Comparing opioid and non-opioid medications for the treatment of chronic pain
The “opioid crisis” has been declared a public health emergency in the United States as deaths due to opioid overdose rose almost 6-fold from 1999 to 2017. Opioids are highly addictive, frequently misused, and are frequently prescribed in the United States to treat acute and chronic pain. Chronic pain is often defined as pain persisting for more than 3 months and is believed to be distinct from acute pain. Long-term opioid use to treat chronic pain has been linked to greater risk of developing opioid use disorders. Additionally, there is a lack of strong evidence that opioids are effective for relieving chronic pain. In this article, Krebs et al; performed a randomized clinical trial (RCT) to compare the effectiveness of opioid vs. non-opioid pain relievers. An RCT is considered the gold standard for evidence assessing effectiveness of drugs; therefore, this work provides crucial evidence assessing opioid effectiveness. The authors compared the effectiveness of opioids vs. non-opioid pain relievers in patients suffering from chronic back, hip or knee pain as measured by pain related interference and intensity.
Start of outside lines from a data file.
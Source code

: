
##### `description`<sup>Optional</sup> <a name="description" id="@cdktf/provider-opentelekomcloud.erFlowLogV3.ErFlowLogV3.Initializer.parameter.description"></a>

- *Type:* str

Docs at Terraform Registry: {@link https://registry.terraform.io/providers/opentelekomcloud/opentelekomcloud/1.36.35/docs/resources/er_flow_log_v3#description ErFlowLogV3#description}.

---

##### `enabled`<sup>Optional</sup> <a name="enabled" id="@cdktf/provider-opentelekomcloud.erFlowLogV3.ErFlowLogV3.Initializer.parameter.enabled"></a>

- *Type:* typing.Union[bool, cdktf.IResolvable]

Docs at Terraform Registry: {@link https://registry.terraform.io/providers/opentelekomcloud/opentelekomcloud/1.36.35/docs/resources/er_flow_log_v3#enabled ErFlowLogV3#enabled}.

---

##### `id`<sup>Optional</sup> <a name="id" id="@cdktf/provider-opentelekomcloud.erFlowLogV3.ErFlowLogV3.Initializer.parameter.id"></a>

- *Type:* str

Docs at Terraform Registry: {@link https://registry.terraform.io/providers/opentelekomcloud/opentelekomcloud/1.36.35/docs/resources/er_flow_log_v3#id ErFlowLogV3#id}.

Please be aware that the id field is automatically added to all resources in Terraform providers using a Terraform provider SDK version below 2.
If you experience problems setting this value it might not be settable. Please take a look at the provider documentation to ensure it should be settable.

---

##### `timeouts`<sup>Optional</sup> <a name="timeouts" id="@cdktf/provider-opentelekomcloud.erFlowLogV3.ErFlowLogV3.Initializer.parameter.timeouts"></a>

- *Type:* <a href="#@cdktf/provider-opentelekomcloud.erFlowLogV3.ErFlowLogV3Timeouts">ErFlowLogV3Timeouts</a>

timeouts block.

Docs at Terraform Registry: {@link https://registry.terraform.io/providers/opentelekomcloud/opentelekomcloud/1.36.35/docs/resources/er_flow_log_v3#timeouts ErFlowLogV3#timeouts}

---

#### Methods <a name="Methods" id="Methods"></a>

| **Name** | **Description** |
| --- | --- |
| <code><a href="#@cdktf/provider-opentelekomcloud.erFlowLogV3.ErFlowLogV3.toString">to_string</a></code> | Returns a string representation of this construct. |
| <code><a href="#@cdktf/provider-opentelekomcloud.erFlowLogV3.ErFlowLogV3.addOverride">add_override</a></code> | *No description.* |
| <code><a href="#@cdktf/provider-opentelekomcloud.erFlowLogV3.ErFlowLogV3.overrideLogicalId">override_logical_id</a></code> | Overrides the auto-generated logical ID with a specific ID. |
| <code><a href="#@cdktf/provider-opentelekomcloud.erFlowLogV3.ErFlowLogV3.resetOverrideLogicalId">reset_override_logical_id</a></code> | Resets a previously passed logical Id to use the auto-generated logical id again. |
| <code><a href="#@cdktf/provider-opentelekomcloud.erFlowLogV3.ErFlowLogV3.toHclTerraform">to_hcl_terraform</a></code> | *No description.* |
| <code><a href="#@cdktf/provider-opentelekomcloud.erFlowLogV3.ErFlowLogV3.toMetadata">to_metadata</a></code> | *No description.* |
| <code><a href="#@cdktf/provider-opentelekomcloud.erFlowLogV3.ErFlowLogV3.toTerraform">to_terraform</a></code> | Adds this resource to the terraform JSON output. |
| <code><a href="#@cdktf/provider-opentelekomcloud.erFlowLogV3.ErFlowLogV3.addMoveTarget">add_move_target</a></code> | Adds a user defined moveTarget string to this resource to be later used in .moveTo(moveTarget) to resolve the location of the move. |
The authors also examined the effects of opioid vs. non-opioid pain relievers on overall health and adverse medication-related symptoms. After one year of treatment, the authors found that opioid pain relievers did not improve pain-related interference more than non-opioid pain relievers. Moreover, the authors found that, after one year of treatment, pain intensity was lower in patients treated with non-opioid pain relievers. Patients taking opioids also had more adverse medication-related symptoms than patients taking non-opioid pain relievers. In sum, this work did not support the use of opioid pain relievers to treat chronic pain. This work helps to fill crucial gaps in the knowledge base as it is a well-controlled RCT assessing the effectiveness of opioid vs. non-opioid pain relievers. This work provides a valuable reference for prescribers and patients to help understand the risks and benefits of opioid use for relieving chronic pain.